Could 2022 offer the same profitable opportunities as 2021? The outlook for corn and soybeans is optimistic thanks to strong demand and potential production shortfalls in South America. Yet headwinds are present. We asked eight analysts to provide their best estimates on price direction and market strategies you can put to use in 2022.
Naomi Blohm, Total Farm Marketing
For corn, I’m watching corn use for ethanol as margins for ethanol plants continue to be attractive. In addition, demand for fuel is strong as U.S. consumers are traveling again. USDA might increase corn used for ethanol to 5.5 billion bushels, which is near 2017’s level of 5.605 billion bushels. Higher demand from ethanol would help keep ending stocks tighter, and thus support old-crop corn prices.
For soybeans, I’m watching use and demand for the crush. Argentina is the world’s top exporter of soybean meal and soybean oil. When they have production issues due to drought, the U.S. has been the beneficiary of an increase in demand for soybean meal and soybean oil.
For grain prices to climb higher this year, many stars need to perfectly align: a lower U.S. dollar, continued hot and dry weather in South America during February and March, friendly USDA reports in January and February and poor weather in the U.S. this spring and summer.
For many, soybean prices are at profitable levels.
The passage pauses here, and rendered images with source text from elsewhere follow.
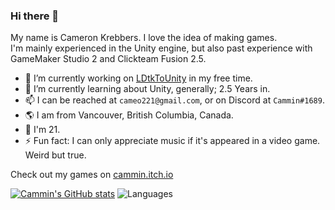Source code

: <!--
**Cammin/Cammin** is a ✨ _special_ ✨ repository because its `README.md` (this file) appears on your GitHub profile.

Here are some ideas to get you started:

- 🔭 I’m currently working on ...
- 🌱 I’m currently learning ...
- 👯 I’m looking to collaborate on ...
- 🤔 I’m looking for help with ...
- 💬 Ask me about ...
- 📫 How to reach me: ...
- 😄 Pronouns: ...
- ⚡ Fun fact: ...
-->

### Hi there 👋

My name is Cameron Krebbers. I love the idea of making games.  
I'm mainly experienced in the Unity engine, but also past experience with GameMaker Studio 2 and Clickteam Fusion 2.5.

- 🔭 I’m currently working on [LDtkToUnity](https://github.com/Cammin/LDtkUnity) in my free time.
- 🌱 I’m currently learning about Unity, generally; 2.5 Years in.
- 📫 I can be reached at `cameo221@gmail.com`, or on Discord at `Cammin#1689`.
- 🌎 I am from Vancouver, British Columbia, Canada.
- 📆 I'm 21.
- ⚡ Fun fact: I can only appreciate music if it's appeared in a video game. Weird but true.

Check out my games on [cammin.itch.io](https://cammin.itch.io/)

[![Cammin's GitHub stats](https://github-readme-stats.vercel.app/api?username=Cammin)](https://github.com/Cammin/github-readme-stats)
![Languages](https://github-readme-stats.vercel.app/api/top-langs/?username=Cammin&layout=compact)


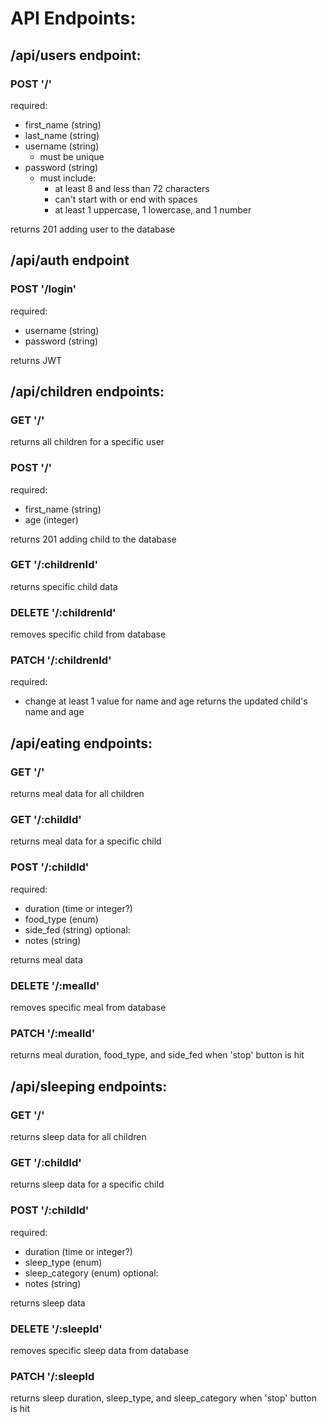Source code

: # API Endpoints:

<!-- contract - whats required from the frontend -->

## /api/users endpoint:

### POST '/'

required:

- first_name (string)
- last_name (string)
- username (string)
  - must be unique
- password (string)
  - must include:
    - at least 8 and less than 72 characters
    - can't start with or end with spaces
    - at least 1 uppercase, 1 lowercase, and 1 number

returns 201 adding user to the database

## /api/auth endpoint

### POST '/login'

required:

- username (string)
- password (string)

returns JWT

## /api/children endpoints:

### GET '/'

returns all children for a specific user

### POST '/'

required:

- first_name (string)
- age (integer)

returns 201 adding child to the database

### GET '/:childrenId'

returns specific child data

### DELETE '/:childrenId'

removes specific child from database

### PATCH '/:childrenId'

required:

- change at least 1 value for name and age
  returns the updated child's name and age

## /api/eating endpoints:

### GET '/'

returns meal data for all children

### GET '/:childId'

returns meal data for a specific child

### POST '/:childId'

required:

- duration (time or integer?)
- food_type (enum)
- side_fed (string)
  optional:
- notes (string)

returns meal data

### DELETE '/:mealId'

removes specific meal from database

### PATCH '/:mealId'

returns meal duration, food_type, and side_fed when 'stop' button is hit

## /api/sleeping endpoints:

### GET '/'

returns sleep data for all children

### GET '/:childId'

returns sleep data for a specific child

### POST '/:childId'

required:

- duration (time or integer?)
- sleep_type (enum)
- sleep_category (enum)
  optional:
- notes (string)

returns sleep data

### DELETE '/:sleepId'

removes specific sleep data from database

### PATCH '/:sleepId

returns sleep duration, sleep_type, and sleep_category when 'stop' button is hit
Plan to be 50% sold on new crop (or more if you are comforta-ble with your crop insurance coverage) by summer.
For new-crop corn, know your cost of production. Place orders at the elevator at realistic, profitable points to be 50% sold by summer.
With the volatility that could unfold this year, be well versed in future and option strategies. Consider bear put spreads to manage risk on unpriced bushels.
It might be prudent to understand various call option strategies that provide upside gain potential should the U.S. drought continue, soaring prices do indeed cause farmers to use less fertilizer or yields are low. A smaller- than-expected crop would boost prices.